If it is possible for a record to be purchased under more than one access rule, the highest-priced access rule will apply.
Set logic to control which records from a dataset can be acquired under the terms of an access rule and which cannot.
Create an access rule without data constraints to make all of your data available in the same access rule.
Decide to whom each access rule applies.
Maintain tighter control by setting either an inclusion list of companies that an access rule applies to or an exclusion list of companies that an access rule does not apply to, or leave an access rule unconstrained to apply universally to all buyer companies.
Access Rule Logic
When a buyer places a subscription, their data is pulled from datasets with access rules open to the buyer.
Given a record from a dataset that matches the buyer's specifications, the record will be sold according to the first compatible access rule.

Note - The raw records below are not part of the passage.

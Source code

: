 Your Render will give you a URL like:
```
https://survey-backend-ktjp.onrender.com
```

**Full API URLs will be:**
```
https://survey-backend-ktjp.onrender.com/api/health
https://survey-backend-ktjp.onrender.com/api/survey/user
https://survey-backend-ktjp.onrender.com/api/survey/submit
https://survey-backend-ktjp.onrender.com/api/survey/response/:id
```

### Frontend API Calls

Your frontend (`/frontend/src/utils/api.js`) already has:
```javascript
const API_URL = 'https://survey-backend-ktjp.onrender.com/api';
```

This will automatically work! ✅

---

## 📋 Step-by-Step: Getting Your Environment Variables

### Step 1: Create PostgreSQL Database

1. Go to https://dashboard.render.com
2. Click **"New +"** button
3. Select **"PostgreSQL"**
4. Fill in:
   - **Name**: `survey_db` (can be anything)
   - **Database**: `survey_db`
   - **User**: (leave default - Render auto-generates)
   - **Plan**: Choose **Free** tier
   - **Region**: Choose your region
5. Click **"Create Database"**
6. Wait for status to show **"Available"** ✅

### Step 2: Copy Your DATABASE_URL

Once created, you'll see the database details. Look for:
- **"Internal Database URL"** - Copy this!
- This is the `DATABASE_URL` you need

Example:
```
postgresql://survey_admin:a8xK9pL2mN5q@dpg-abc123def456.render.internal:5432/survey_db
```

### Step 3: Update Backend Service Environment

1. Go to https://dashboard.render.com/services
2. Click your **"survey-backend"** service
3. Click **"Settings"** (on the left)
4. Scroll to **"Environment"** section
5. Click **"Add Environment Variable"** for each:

Access rules apply from highest-priced first to lowest-priced last.
Access Rule Example Use Cases
Price records at different rates
Set granular logic to determine the price at which each record of data can be purchased.
For example, using an adapted nominal tuna catch dataset from the Indian Ocean Tuna Commission (sample below), a seller could price records with a Fishery_Type of "Industrial Fishing" at a different rate than records where the Fishery_Type column contains "Artisanal Fishing."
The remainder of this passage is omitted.